RECORDED DATA section start

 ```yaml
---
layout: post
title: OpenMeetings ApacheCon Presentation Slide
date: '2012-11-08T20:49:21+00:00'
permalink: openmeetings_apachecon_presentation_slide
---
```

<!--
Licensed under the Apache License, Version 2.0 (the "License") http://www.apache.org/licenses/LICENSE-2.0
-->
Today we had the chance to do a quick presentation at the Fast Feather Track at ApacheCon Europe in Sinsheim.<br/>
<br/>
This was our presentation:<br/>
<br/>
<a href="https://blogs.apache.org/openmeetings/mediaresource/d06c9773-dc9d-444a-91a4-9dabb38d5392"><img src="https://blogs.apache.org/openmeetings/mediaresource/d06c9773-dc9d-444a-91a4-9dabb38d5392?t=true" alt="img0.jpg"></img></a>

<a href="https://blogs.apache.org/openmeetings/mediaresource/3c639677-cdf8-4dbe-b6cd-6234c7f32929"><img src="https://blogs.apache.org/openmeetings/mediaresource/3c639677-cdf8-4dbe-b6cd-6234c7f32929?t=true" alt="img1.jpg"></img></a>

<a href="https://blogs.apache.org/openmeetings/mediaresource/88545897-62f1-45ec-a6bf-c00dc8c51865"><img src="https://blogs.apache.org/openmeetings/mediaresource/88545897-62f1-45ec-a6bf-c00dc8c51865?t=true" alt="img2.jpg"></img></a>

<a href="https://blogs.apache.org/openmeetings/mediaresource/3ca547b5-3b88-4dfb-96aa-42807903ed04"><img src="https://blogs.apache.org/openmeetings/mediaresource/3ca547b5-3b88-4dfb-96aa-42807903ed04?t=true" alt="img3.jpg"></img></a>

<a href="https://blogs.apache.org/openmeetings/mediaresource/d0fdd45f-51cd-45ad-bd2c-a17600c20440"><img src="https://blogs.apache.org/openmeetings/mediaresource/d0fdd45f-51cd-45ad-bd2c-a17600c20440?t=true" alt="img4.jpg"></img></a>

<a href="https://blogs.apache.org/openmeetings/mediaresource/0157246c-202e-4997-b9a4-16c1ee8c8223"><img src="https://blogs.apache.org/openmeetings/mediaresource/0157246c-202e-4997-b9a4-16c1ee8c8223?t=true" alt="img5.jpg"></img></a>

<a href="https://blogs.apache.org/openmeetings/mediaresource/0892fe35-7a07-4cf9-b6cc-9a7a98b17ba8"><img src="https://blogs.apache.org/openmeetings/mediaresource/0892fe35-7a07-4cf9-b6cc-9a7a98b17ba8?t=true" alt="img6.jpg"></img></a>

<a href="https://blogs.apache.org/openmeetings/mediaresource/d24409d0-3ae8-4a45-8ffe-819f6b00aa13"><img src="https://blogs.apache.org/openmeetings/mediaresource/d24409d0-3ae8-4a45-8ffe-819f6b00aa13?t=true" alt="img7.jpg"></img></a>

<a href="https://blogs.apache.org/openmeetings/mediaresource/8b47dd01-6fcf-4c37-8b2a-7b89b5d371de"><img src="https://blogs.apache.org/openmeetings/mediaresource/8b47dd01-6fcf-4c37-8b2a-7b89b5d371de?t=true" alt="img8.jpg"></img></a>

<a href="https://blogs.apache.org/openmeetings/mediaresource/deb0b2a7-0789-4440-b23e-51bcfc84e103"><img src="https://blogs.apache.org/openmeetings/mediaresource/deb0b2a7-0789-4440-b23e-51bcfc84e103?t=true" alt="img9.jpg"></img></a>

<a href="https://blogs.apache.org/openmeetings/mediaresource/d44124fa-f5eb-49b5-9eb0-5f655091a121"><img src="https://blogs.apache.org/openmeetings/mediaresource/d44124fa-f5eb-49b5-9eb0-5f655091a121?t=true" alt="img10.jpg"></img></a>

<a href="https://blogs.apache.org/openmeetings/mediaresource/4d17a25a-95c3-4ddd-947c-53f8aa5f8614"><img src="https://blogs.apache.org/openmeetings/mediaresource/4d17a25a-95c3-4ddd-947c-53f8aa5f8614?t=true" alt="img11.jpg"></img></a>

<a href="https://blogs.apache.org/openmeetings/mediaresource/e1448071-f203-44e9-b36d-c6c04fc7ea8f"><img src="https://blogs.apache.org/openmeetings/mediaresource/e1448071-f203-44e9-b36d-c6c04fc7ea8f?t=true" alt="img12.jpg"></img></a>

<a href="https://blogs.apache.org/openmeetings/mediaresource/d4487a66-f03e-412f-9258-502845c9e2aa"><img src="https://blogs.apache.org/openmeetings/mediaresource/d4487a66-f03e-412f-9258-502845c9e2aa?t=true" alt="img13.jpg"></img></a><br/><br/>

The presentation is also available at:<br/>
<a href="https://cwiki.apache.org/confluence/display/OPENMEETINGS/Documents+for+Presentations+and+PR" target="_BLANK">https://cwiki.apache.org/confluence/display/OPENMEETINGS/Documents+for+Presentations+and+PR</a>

RECORDED DATA section end

| TO DO |
Each line of the data is to be retyped exactly as shown.

| WRITTEN RESPONSE |
 ```yaml
---
layout: post
title: OpenMeetings ApacheCon Presentation Slide
date: '2012-11-08T20:49:21+00:00'
permalink: openmeetings_apachecon_presentation_slide
---
```

<!--
Licensed under the Apache License, Version 2.0 (the "License") http://www.apache.org/licenses/LICENSE-2.0
-->
Today we had the chance to do a quick presentation at the Fast Feather Track at ApacheCon Europe in Sinsheim.<br/>
<br/>
This was our presentation:<br/>
<br/>
<a href="https://blogs.apache.org/openmeetings/mediaresource/d06c9773-dc9d-444a-91a4-9dabb38d5392"><img src="https://blogs.apache.org/openmeetings/mediaresource/d06c9773-dc9d-444a-91a4-9dabb38d5392?t=true" alt="img0.jpg"></img></a>

<a href="https://blogs.apache.org/openmeetings/mediaresource/3c639677-cdf8-4dbe-b6cd-6234c7f32929"><img src="https://blogs.apache.org/openmeetings/mediaresource/3c639677-cdf8-4dbe-b6cd-6234c7f32929?t=true" alt="img1.jpg"></img></a>

<a href="https://blogs.apache.org/openmeetings/mediaresource/88545897-62f1-45ec-a6bf-c00dc8c51865"><img src="https://blogs.apache.org/openmeetings/mediaresource/88545897-62f1-45ec-a6bf-c00dc8c51865?t=true" alt="img2.jpg"></img></a>

<a href="https://blogs.apache.org/openmeetings/mediaresource/3ca547b5-3b88-4dfb-96aa-42807903ed04"><img src="https://blogs.apache.org/openmeetings/mediaresource/3ca547b5-3b88-4dfb-96aa-42807903ed04?t=true" alt="img3.jpg"></img></a>

<a href="https://blogs.apache.org/openmeetings/mediaresource/d0fdd45f-51cd-45ad-bd2c-a17600c20440"><img src="https://blogs.apache.org/openmeetings/mediaresource/d0fdd45f-51cd-45ad-bd2c-a17600c20440?t=true" alt="img4.jpg"></img></a>

<a href="https://blogs.apache.org/openmeetings/mediaresource/0157246c-202e-4997-b9a4-16c1ee8c8223"><img src="https://blogs.apache.org/openmeetings/mediaresource/0157246c-202e-4997-b9a4-16c1ee8c8223?t=true" alt="img5.jpg"></img></a>

<a href="https://blogs.apache.org/openmeetings/mediaresource/0892fe35-7a07-4cf9-b6cc-9a7a98b17ba8"><img src="https://blogs.apache.org/openmeetings/mediaresource/0892fe35-7a07-4cf9-b6cc-9a7a98b17ba8?t=true" alt="img6.jpg"></img></a>

<a href="https://blogs.apache.org/openmeetings/mediaresource/d24409d0-3ae8-4a45-8ffe-819f6b00aa13"><img src="https://blogs.apache.org/openmeetings/mediaresource/d24409d0-3ae8-4a45-8ffe-819f6b00aa13?t=true" alt="img7.jpg"></img></a>

<a href="https://blogs.apache.org/openmeetings/mediaresource/8b47dd01-6fcf-4c37-8b2a-7b89b5d371de"><img src="https://blogs.apache.org/openmeetings/mediaresource/8b47dd01-6fcf-4c37-8b2a-7b89b5d371de?t=true" alt="img8.jpg"></img></a>

<a href="https://blogs.apache.org/openmeetings/mediaresource/deb0b2a7-0789-4440-b23e-51bcfc84e103"><img src="https://blogs.apache.org/openmeetings/mediaresource/deb0b2a7-0789-4440-b23e-51bcfc84e103?t=true" alt="img9.jpg"></img></a>

<a href="https://blogs.apache.org/openmeetings/mediaresource/d44124fa-f5eb-49b5-9eb0-5f655091a121"><img src="https://blogs.apache.org/openmeetings/mediaresource/d44124fa-f5eb-49b5-9eb0-5f655091a121?t=true" alt="img10.jpg"></img></a>

<a href="https://blogs.apache.org/openmeetings/mediaresource/4d17a25a-95c3-4ddd-947c-53f8aa5f8614"><img src="https://blogs.apache.org/openmeetings/mediaresource/4d17a25a-95c3-4ddd-947c-53f8aa5f8614?t=true" alt="img11.jpg"></img></a>

<a href="https://blogs.apache.org/openmeetings/mediaresource/e1448071-f203-44e9-b36d-c6c04fc7ea8f"><img src="https://blogs.apache.org/openmeetings/mediaresource/e1448071-f203-44e9-b36d-c6c04fc7ea8f?t=true" alt="img12.jpg"></img></a>

<a href="https://blogs.apache.org/openmeetings/mediaresource/d4487a66-f03e-412f-9258-502845c9e2aa"><img src="https://blogs.apache.org/openmeetings/mediaresource/d4487a66-f03e-412f-9258-502845c9e2aa?t=true" alt="img13.jpg"></img></a><br/><br/>

The presentation is also available at:<br/>
<a href="https://cwiki.apache.org/confluence/display/OPENMEETINGS/Documents+for+Presentations+and+PR" target="_BLANK">https://cwiki.apache.org/confluence/display/OPENMEETINGS/Documents+for+Presentations+and+PR</a>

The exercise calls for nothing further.